As for McCarrick’s encounter with a KGB agent undercover at the United Nations, the story is just one of many provocative incidents involving the influential churchman.

Monsignor Dominic Bottino, a priest of the Diocese of Camden, described an incident at a catering hall in Newark in January 1990 in which McCarrick appeared to ask his help in obtaining privileged information about bishops’ appointments in the U.S.

Camden’s then-new Bishop James T. McHugh, then-Auxiliary Bishop John Mortimer Smith of Newark, McCarrick, and a young priest whose name Bottino could not recall attended a small dinner in celebration of McCarrick’s consecration of Smith and McHugh as bishops. Bottino was surprised to learn that he had been selected to become an attache at the Holy See’s Permanent Observer Mission to the United Nations.

McCarrick, who appeared to have become inebriated from drinking, told Bottino that the Holy See’s Permanent Observer mission’s diplomatic pouch regularly contained episcopal appointments for U.S. dioceses.

“Placing his hand on Bottino’s arm, McCarrick asked whether he could ‘count on’ Bottino once he became the attaché to provide him with information from the pouch,” the Vatican report said. “After Bottino stated that it would seem that the material in the pouch needed to remain confidential, McCarrick patted his arm and replied, ‘You’re good. But I think I can count on you’.”
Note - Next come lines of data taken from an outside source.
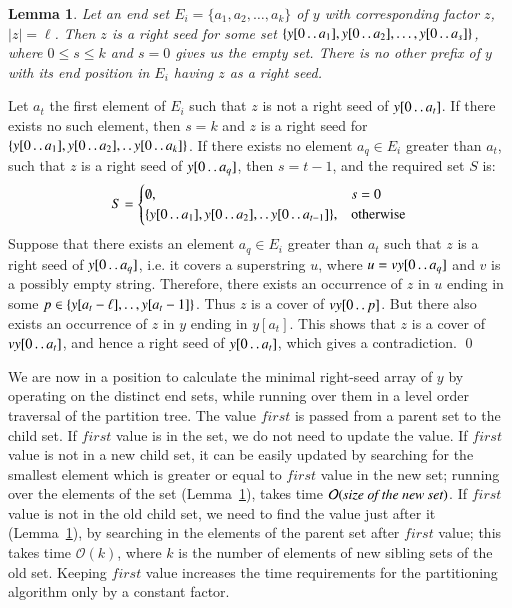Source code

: \documentclass[preprint,12pt]{elsarticle}
\newcommand{\dd}{\mathinner{\ldotp\ldotp}}
\newcommand{\cO}{\ensuremath{\mathcal{O}}}
\newcommand{\firstvalue}{\ensuremath{\mathit{first}}}
\newtheorem{lemma}[theorem]{Lemma}
\newenvironment{proof}[1][Proof]{\begin{trivlist}
\item[\hskip \labelsep {\bfseries #1}]}{\end{trivlist}}
\begin{document}
\begin{lemma}
\label{lemma_rs in sets}
Let an end set $E_{i}=\{a_{1},a_{2},\dots,a_{k}\}$ of $y$ with corresponding factor $z$, $|z|=\ell$.
Then $z$ is a right seed for some set $\{y[0\dd a_{1}],y[0\dd a_{2}],\ldots,\\y[0 \dd a_{s}]\}$, where $0\leq s\leq k$ 
and $s=0$ gives us the empty set. There is no other prefix of $y$ with its end position in $E_{i}$ having $z$ as a right seed.
\end{lemma}
\begin{proof}
Let $a_{t}$ the first element of $E_{i}$ such that $z$ is not a right seed of $y[0 \dd a_{t}]$.
If there exists no such element, then $s=k$ and $z$ is a  right seed for  $\{y[0\dd a_{1}],y[0 \dd a_{2}], \dd y[0 \dd a_{k}]\}$.
If there exists no element $a_{q}\in E_{i}$ greater than $a_{t}$, such that $z$ is a  right seed of $y[0 \dd a_{q}]$,
then $s=t-1$, and the required set $S$ is:
 \begin{equation}S=
            \begin{cases}
             \emptyset, & s=0\\
	     \{y[0\dd a_{1}],y[0 \dd a_{2}], \dd y[0 \dd a_{t-1}]\}, & \text{otherwise}
            \end{cases}
  \end{equation}
Suppose that there exists an element $a_{q}\in E_{i}$ greater than $a_{t}$ such that $z$ is a  right seed of $y[0 \dd a_{q}]$,
i.e. it covers a superstring $u$, where $u=vy[0 \dd a_{q}]$ and $v$ is a possibly empty string. Therefore, there exists an occurrence of $z$
in $u$ ending in some $p\in \{y[a_{t}-\ell],\dd,y[a_{t}-1]\}$. Thus $z$ is a cover of $vy[0 \dd p]$. But there also exists an occurrence of
$z$ in $y$ ending in $y[a_{t}]$. This shows that $z$ is a cover of $vy[0 \dd a_{t}]$, and hence a  right seed
of $y[0 \dd a_{t}]$, which gives a contradiction. \hfill
\qed
\end{proof}

We are now in a position to calculate the minimal right-seed array of $y$ by operating on the distinct end sets, 
while running over them in a level order traversal of the partition tree. 
The value $\firstvalue$ is passed from a parent set to the child set. If $\firstvalue$ value is in the set, we do not need to update
the value. If $\firstvalue$ value is not in a new child set, it can be easily updated by searching for the smallest element which is greater
or equal to $\firstvalue$ value in the new set; running over the elements of the set (Lemma~\ref{lemma_rs in sets}),
takes time $\cO(\emph{size of the new set})$. If $\firstvalue$ value is not in the old child set, we need to find the value just after it
(Lemma~\ref{lemma_rs in sets}), by searching in the elements of the parent set after $\firstvalue$ value; this takes time $\cO(k)$,
where $k$ is the number of elements of new sibling sets of the old set. Keeping $\firstvalue$ value increases the time requirements
for the partitioning algorithm only by a constant factor.
\end{document}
Not long after this exchange, Bottino said, he witnessed McCarrick grope the crotch area of the young priest sitting next to him at the dinner table. The young priest appeared “paralyzed” and “terrified.” McHugh then abruptly stood up “in a sort of panic” and said he and Bottino had to leave, perhaps only 20 minutes after their arrival

There is no evidence that Smith or McHugh reported the incident to any Holy See official, including the apostolic nuncio.